Problem to solve: Repeat the data that follows verbatim. Images are not part of the copy.

Provided information:
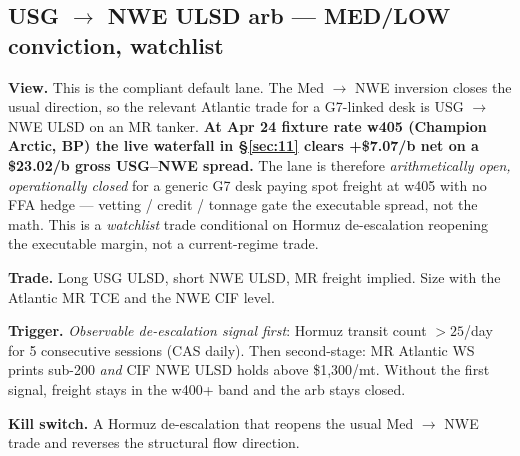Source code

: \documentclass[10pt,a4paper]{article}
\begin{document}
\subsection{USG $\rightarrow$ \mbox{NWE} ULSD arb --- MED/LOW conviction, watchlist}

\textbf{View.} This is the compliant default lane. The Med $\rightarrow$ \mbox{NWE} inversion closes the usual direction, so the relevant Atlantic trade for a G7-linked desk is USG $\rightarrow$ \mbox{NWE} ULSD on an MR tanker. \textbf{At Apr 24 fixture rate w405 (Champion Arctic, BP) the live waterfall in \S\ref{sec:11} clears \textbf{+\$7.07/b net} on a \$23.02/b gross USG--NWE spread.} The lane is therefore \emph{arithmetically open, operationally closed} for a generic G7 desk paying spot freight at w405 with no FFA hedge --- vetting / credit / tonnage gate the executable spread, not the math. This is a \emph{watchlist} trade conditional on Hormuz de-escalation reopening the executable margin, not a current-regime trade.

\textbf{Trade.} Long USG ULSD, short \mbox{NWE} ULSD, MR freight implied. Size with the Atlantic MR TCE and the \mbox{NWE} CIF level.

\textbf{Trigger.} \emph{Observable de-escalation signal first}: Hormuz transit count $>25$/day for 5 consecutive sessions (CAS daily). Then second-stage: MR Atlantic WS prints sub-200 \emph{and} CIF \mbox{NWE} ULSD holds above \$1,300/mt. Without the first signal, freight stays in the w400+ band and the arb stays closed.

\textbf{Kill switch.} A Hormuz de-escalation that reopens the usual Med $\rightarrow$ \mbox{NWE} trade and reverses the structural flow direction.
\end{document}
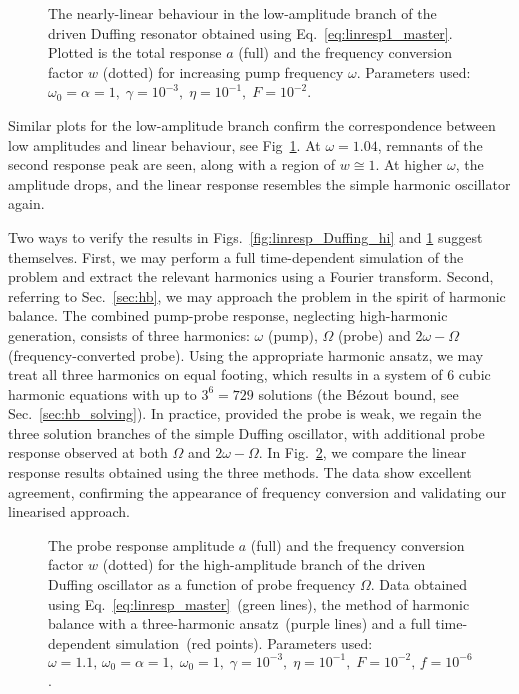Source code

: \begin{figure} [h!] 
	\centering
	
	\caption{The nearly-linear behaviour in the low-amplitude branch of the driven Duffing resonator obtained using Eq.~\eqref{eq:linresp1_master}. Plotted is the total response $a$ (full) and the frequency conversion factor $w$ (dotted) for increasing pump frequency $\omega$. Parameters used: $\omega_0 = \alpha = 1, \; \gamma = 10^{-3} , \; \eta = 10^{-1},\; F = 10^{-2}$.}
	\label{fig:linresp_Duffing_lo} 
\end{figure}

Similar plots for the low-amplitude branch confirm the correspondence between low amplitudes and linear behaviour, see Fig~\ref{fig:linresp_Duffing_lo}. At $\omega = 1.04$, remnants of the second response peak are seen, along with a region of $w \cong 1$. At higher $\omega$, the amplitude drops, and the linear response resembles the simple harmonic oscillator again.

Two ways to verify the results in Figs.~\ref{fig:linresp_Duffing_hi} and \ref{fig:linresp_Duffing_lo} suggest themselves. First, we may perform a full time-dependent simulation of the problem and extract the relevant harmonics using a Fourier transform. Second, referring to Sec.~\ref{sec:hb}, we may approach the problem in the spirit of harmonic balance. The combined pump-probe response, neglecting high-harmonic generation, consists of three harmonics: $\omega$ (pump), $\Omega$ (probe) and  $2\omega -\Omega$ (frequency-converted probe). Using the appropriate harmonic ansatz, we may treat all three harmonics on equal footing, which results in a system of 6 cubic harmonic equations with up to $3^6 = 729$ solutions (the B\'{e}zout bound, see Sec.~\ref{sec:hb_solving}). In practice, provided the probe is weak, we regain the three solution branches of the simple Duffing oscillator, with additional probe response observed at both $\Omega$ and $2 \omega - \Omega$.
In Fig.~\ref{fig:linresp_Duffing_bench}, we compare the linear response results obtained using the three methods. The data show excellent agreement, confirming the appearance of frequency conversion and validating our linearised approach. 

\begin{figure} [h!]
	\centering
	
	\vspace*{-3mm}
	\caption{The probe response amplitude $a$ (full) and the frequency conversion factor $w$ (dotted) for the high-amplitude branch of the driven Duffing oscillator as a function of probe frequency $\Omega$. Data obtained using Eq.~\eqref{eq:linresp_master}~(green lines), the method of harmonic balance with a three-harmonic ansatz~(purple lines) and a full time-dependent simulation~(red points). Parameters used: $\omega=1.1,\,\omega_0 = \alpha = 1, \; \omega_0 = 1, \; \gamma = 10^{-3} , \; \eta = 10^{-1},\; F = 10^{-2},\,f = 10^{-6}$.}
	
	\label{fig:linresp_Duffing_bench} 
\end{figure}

Output:
Source code

: \documentclass[10pt,a4paper]{article}
\begin{document}
\subsection{USG $\rightarrow$ \mbox{NWE} ULSD arb --- MED/LOW conviction, watchlist}

\textbf{View.} This is the compliant default lane. The Med $\rightarrow$ \mbox{NWE} inversion closes the usual direction, so the relevant Atlantic trade for a G7-linked desk is USG $\rightarrow$ \mbox{NWE} ULSD on an MR tanker. \textbf{At Apr 24 fixture rate w405 (Champion Arctic, BP) the live waterfall in \S\ref{sec:11} clears \textbf{+\$7.07/b net} on a \$23.02/b gross USG--NWE spread.} The lane is therefore \emph{arithmetically open, operationally closed} for a generic G7 desk paying spot freight at w405 with no FFA hedge --- vetting / credit / tonnage gate the executable spread, not the math. This is a \emph{watchlist} trade conditional on Hormuz de-escalation reopening the executable margin, not a current-regime trade.

\textbf{Trade.} Long USG ULSD, short \mbox{NWE} ULSD, MR freight implied. Size with the Atlantic MR TCE and the \mbox{NWE} CIF level.

\textbf{Trigger.} \emph{Observable de-escalation signal first}: Hormuz transit count $>25$/day for 5 consecutive sessions (CAS daily). Then second-stage: MR Atlantic WS prints sub-200 \emph{and} CIF \mbox{NWE} ULSD holds above \$1,300/mt. Without the first signal, freight stays in the w400+ band and the arb stays closed.

\textbf{Kill switch.} A Hormuz de-escalation that reopens the usual Med $\rightarrow$ \mbox{NWE} trade and reverses the structural flow direction.
\end{document}
Source code

: \begin{figure} [h!] 
	\centering
	
	\caption{The nearly-linear behaviour in the low-amplitude branch of the driven Duffing resonator obtained using Eq.~\eqref{eq:linresp1_master}. Plotted is the total response $a$ (full) and the frequency conversion factor $w$ (dotted) for increasing pump frequency $\omega$. Parameters used: $\omega_0 = \alpha = 1, \; \gamma = 10^{-3} , \; \eta = 10^{-1},\; F = 10^{-2}$.}
	\label{fig:linresp_Duffing_lo} 
\end{figure}

Similar plots for the low-amplitude branch confirm the correspondence between low amplitudes and linear behaviour, see Fig~\ref{fig:linresp_Duffing_lo}. At $\omega = 1.04$, remnants of the second response peak are seen, along with a region of $w \cong 1$. At higher $\omega$, the amplitude drops, and the linear response resembles the simple harmonic oscillator again.

Two ways to verify the results in Figs.~\ref{fig:linresp_Duffing_hi} and \ref{fig:linresp_Duffing_lo} suggest themselves. First, we may perform a full time-dependent simulation of the problem and extract the relevant harmonics using a Fourier transform. Second, referring to Sec.~\ref{sec:hb}, we may approach the problem in the spirit of harmonic balance. The combined pump-probe response, neglecting high-harmonic generation, consists of three harmonics: $\omega$ (pump), $\Omega$ (probe) and  $2\omega -\Omega$ (frequency-converted probe). Using the appropriate harmonic ansatz, we may treat all three harmonics on equal footing, which results in a system of 6 cubic harmonic equations with up to $3^6 = 729$ solutions (the B\'{e}zout bound, see Sec.~\ref{sec:hb_solving}). In practice, provided the probe is weak, we regain the three solution branches of the simple Duffing oscillator, with additional probe response observed at both $\Omega$ and $2 \omega - \Omega$.
In Fig.~\ref{fig:linresp_Duffing_bench}, we compare the linear response results obtained using the three methods. The data show excellent agreement, confirming the appearance of frequency conversion and validating our linearised approach. 

\begin{figure} [h!]
	\centering
	
	\vspace*{-3mm}
	\caption{The probe response amplitude $a$ (full) and the frequency conversion factor $w$ (dotted) for the high-amplitude branch of the driven Duffing oscillator as a function of probe frequency $\Omega$. Data obtained using Eq.~\eqref{eq:linresp_master}~(green lines), the method of harmonic balance with a three-harmonic ansatz~(purple lines) and a full time-dependent simulation~(red points). Parameters used: $\omega=1.1,\,\omega_0 = \alpha = 1, \; \omega_0 = 1, \; \gamma = 10^{-3} , \; \eta = 10^{-1},\; F = 10^{-2},\,f = 10^{-6}$.}
	
	\label{fig:linresp_Duffing_bench} 
\end{figure}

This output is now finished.